▶ _Collected data_
%%

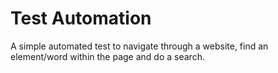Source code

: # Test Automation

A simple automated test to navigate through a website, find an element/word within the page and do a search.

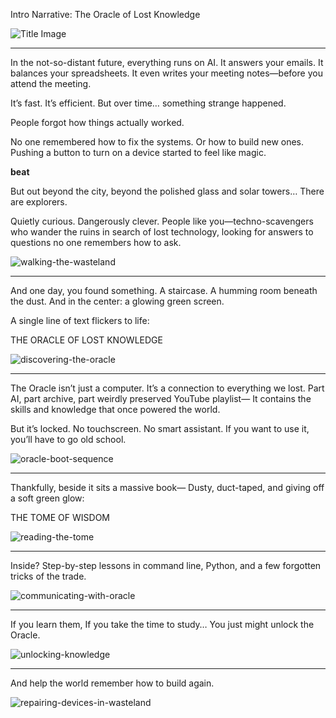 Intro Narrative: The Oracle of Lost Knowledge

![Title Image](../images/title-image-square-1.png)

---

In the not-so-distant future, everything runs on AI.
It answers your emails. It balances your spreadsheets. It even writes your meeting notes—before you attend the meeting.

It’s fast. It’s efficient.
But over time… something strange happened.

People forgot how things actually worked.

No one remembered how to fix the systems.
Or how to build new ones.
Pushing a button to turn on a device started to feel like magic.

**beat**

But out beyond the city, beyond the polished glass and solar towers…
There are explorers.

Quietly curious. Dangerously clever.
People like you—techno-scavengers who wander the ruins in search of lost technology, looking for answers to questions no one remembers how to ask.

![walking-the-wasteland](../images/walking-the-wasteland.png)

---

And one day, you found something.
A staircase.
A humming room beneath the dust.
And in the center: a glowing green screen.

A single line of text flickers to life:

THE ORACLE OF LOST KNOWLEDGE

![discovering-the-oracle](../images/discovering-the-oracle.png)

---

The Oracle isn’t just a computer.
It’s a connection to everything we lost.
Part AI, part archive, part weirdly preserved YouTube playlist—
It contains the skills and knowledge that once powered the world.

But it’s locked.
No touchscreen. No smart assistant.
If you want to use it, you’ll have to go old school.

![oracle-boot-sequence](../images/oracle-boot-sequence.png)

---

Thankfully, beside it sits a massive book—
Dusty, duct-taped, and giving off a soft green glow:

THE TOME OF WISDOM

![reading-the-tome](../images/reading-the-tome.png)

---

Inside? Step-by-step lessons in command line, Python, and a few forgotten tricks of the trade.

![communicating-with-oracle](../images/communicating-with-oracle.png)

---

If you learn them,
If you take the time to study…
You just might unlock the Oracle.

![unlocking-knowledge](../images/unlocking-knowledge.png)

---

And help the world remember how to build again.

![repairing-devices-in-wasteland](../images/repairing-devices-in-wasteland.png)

%%
%%

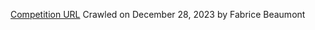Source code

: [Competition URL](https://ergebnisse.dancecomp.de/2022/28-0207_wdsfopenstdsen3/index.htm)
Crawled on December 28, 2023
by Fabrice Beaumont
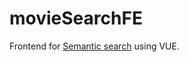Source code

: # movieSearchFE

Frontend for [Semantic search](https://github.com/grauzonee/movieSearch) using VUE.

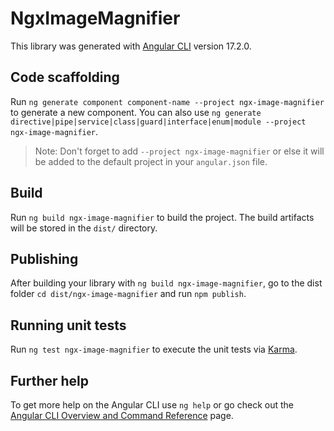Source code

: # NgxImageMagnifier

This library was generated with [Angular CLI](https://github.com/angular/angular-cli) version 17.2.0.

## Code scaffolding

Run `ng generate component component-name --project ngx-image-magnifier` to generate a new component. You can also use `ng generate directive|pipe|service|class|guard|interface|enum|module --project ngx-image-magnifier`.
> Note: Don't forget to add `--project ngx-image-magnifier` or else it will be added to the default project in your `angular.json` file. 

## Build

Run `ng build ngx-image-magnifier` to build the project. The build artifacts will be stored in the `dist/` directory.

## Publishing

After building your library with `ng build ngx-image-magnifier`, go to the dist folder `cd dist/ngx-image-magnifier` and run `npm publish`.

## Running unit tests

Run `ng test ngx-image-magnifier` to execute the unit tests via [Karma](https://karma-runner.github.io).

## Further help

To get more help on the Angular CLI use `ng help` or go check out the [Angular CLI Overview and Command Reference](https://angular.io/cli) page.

%%

▶ _What to produce_
Please return only the lines above, starting at the line that has "After building your" and ending at the line that has "To get more", keeping both and leaving each one unchanged.

▶ _Exercise result_
After building your library with `ng build ngx-image-magnifier`, go to the dist folder `cd dist/ngx-image-magnifier` and run `npm publish`.

## Running unit tests

Run `ng test ngx-image-magnifier` to execute the unit tests via [Karma](https://karma-runner.github.io).

## Further help

To get more help on the Angular CLI use `ng help` or go check out the [Angular CLI Overview and Command Reference](https://angular.io/cli) page.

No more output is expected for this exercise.